We’re almost twenty years into this century and each year has brought an increase in the politicisation of the UK’s universities, with the resulting knock-on effect on the student population. In 2002, Tony Blair said that the government’s target was for 50% of eighteen-year-olds to enter higher education – a figure which it subsequently transpired he probably picked out of the air. David Cameron was keen on universities being run as businesses, while at the same time deploring the “narrowness” of the subjects they covered.
The introduction of tuition fees, starting at modest levels in 1998 and rising eventually to £9,000 a year in the academic year 2012 – 2013, meant universities were now in competition with each other, and trying not only to attract the best students or encourage students to enrol for the courses that best served their goals, but taking any students with the remotest prospect of gaining a degree, provided they could pay the fees. This has resulted in the phenomenon of 38% of students receiving unconditional offers, or offers with “unconditional components”, according to UCAS, this year. The practice has now come under scrutiny because there is evidence that some of these students have not made as much effort to gain good A level grades as they would have if they’d had targets to meet.

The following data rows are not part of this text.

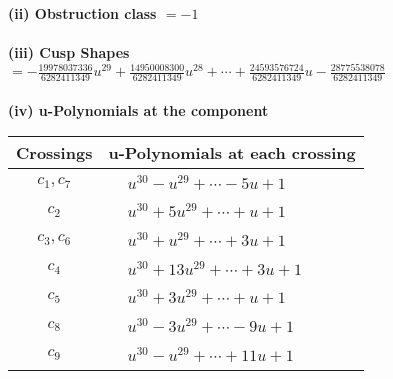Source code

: \documentclass[1p]{elsarticle_modified}
\theoremstyle{definition}
\begin{document}
\flushleft \textbf{(ii) Obstruction class $= -1$}\\~\\
\flushleft \textbf{(iii) Cusp Shapes $= -\frac{19978037336}{6282411349} u^{29}+\frac{14950008300}{6282411349} u^{28}+\cdots+\frac{24593576724}{6282411349} u-\frac{28775538078}{6282411349}$}\\~\\
\newpage\renewcommand{\arraystretch}{1}
\flushleft \textbf{(iv) u-Polynomials at the component}\newline \\
\begin{tabular}{m{50pt}|m{274pt}}
Crossings & \hspace{64pt}u-Polynomials at each crossing \\
\hline $$\begin{aligned}c_{1},c_{7}\end{aligned}$$&$\begin{aligned}
&u^{30}- u^{29}+\cdots-5 u+1
\end{aligned}$\\
\hline $$\begin{aligned}c_{2}\end{aligned}$$&$\begin{aligned}
&u^{30}+5 u^{29}+\cdots+u+1
\end{aligned}$\\
\hline $$\begin{aligned}c_{3},c_{6}\end{aligned}$$&$\begin{aligned}
&u^{30}+u^{29}+\cdots+3 u+1
\end{aligned}$\\
\hline $$\begin{aligned}c_{4}\end{aligned}$$&$\begin{aligned}
&u^{30}+13 u^{29}+\cdots+3 u+1
\end{aligned}$\\
\hline $$\begin{aligned}c_{5}\end{aligned}$$&$\begin{aligned}
&u^{30}+3 u^{29}+\cdots+u+1
\end{aligned}$\\
\hline $$\begin{aligned}c_{8}\end{aligned}$$&$\begin{aligned}
&u^{30}-3 u^{29}+\cdots-9 u+1
\end{aligned}$\\
\hline $$\begin{aligned}c_{9}\end{aligned}$$&$\begin{aligned}
&u^{30}- u^{29}+\cdots+11 u+1
\end{aligned}$\\
\hline
\end{tabular}\\~\\
\end{document}
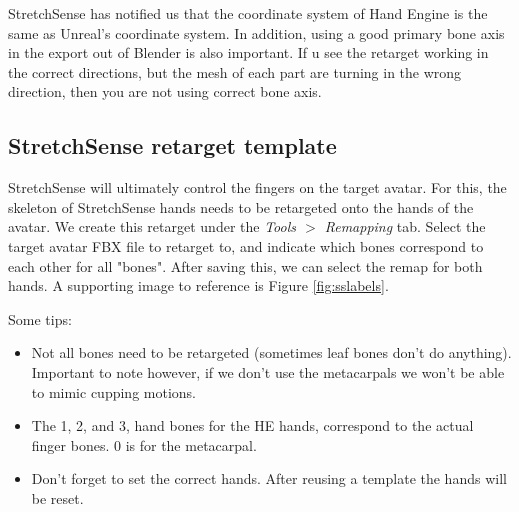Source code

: \documentclass{uva-inf-article}
\begin{document}
StretchSense has notified us that the coordinate system of Hand Engine is the same as Unreal's coordinate system. In addition, using a good primary bone axis in the export out of Blender is also important. If u see the retarget working in the correct directions, but the mesh of each part are turning in the wrong direction, then you are not using correct bone axis.


\subsection{StretchSense retarget template}
StretchSense will ultimately control the fingers on the target avatar. For this, the skeleton of StretchSense hands needs to be retargeted onto the hands of the avatar. We create this retarget under the \textit{Tools $>$ Remapping} tab. Select the target avatar FBX file to retarget to, and indicate which bones correspond to each other for all "bones". After saving this, we can select the remap for both hands. A supporting image to reference is Figure \ref{fig:sslabels}.

Some tips:
\begin{itemize}
    \item Not all bones need to be retargeted (sometimes leaf bones don't do anything).\\Important to note however, if we don't use the metacarpals we won't be able to mimic cupping motions.
    \item The 1, 2, and 3, hand bones for the HE hands, correspond to the actual finger bones. 0 is for the metacarpal.
    \item Don't forget to set the correct hands. After reusing a template the hands will be reset.
\end{itemize}
\end{document}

Confusingly, the same quest to beat the competition has made sixth form colleges and secondary schools with sixth forms turn away students who did not achieve high GCSE grades, to preserve the reputation of the school.
In a partial about-turn, but still with the competitive aim very much in view, some universities are now offering incentives, in the form of bursaries, to students who get the best A level grades; others are offering reduced fees, putting money into “free” accounts for the purchase of study-related materials, or providing first-year students with computers in order to fill all the places they have available. And although in practice UK universities embrace the concept of “widening participation” with varying degrees of enthusiasm, all are paying it 110% lip service. But really it is all about bums on seats.

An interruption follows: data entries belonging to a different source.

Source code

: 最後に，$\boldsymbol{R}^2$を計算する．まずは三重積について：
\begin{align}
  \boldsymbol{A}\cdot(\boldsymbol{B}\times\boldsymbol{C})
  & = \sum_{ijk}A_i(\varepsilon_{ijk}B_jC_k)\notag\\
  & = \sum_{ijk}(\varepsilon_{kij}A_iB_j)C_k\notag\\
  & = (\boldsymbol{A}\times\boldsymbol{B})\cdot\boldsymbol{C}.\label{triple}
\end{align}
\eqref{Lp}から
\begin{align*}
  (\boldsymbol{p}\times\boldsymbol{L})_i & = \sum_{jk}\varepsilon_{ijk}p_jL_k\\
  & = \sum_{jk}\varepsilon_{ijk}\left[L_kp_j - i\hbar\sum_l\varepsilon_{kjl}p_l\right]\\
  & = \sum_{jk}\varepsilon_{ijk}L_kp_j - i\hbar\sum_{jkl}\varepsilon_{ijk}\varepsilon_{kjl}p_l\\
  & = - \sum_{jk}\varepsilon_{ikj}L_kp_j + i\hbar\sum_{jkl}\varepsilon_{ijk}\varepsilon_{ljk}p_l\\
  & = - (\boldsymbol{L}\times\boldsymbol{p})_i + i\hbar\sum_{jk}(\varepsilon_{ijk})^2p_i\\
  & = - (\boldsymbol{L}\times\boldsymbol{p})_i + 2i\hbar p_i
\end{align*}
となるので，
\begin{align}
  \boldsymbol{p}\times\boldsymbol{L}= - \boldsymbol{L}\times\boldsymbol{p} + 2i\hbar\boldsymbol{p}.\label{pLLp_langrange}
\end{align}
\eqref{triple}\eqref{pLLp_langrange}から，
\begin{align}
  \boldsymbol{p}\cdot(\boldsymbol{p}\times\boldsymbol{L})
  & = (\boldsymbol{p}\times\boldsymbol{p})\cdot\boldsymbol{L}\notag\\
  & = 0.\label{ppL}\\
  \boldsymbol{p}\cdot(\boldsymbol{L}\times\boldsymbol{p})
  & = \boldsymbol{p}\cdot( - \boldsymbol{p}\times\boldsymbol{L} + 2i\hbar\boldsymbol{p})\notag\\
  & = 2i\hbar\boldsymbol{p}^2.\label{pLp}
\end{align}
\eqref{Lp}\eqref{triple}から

Now others are jumping on the student gravy train. Banks are offering cash incentives to students opening accounts. One very famous hardware manufacturer sells a computer costing almost £1000 which, recent adverts suggest, students can’t do without; they’re being offered it via a payment scheme of “only” almost £50 per month. It is easy for students to get loans, not just from the government, but from banks and other financial providers, including some very dubious ones.
Students have therefore become big business. Everyone wants a piece of the cash they do not actually have, but will somehow find ways of obtaining because they believe they are investing in their future. Sometimes the outcome will be worthwhile; on many occasions it won’t – they’ll either drop out of courses unsuitable for them or which they can’t keep on funding; emerge from university with degrees that don’t fit them for the jobs they want to do; or find that no jobs exist in their chosen field. And the real scandal is that it is becoming increasingly difficult for them to find someone to turn to for unbiased, well-informed advice before they make these costly decisions. Schools and universities are likely to put their own vested interests first; many parents still labour under the delusion that if only you can get a degree, the world will be your oyster.
Wouldn’t it be great if the institutions and businesses seeking to make money from students put back a little of that money to set up an independent advisory council for students – something akin to an Ombudsman Service, a financial planning service, a Citizen’s Advice Bureau and a careers advisory service rolled into one? It wouldn’t close down the gravy-train – to expect that would be too pie-in-the-sky – but at least it would help them to make wiser, better informed choices more suited to their needs.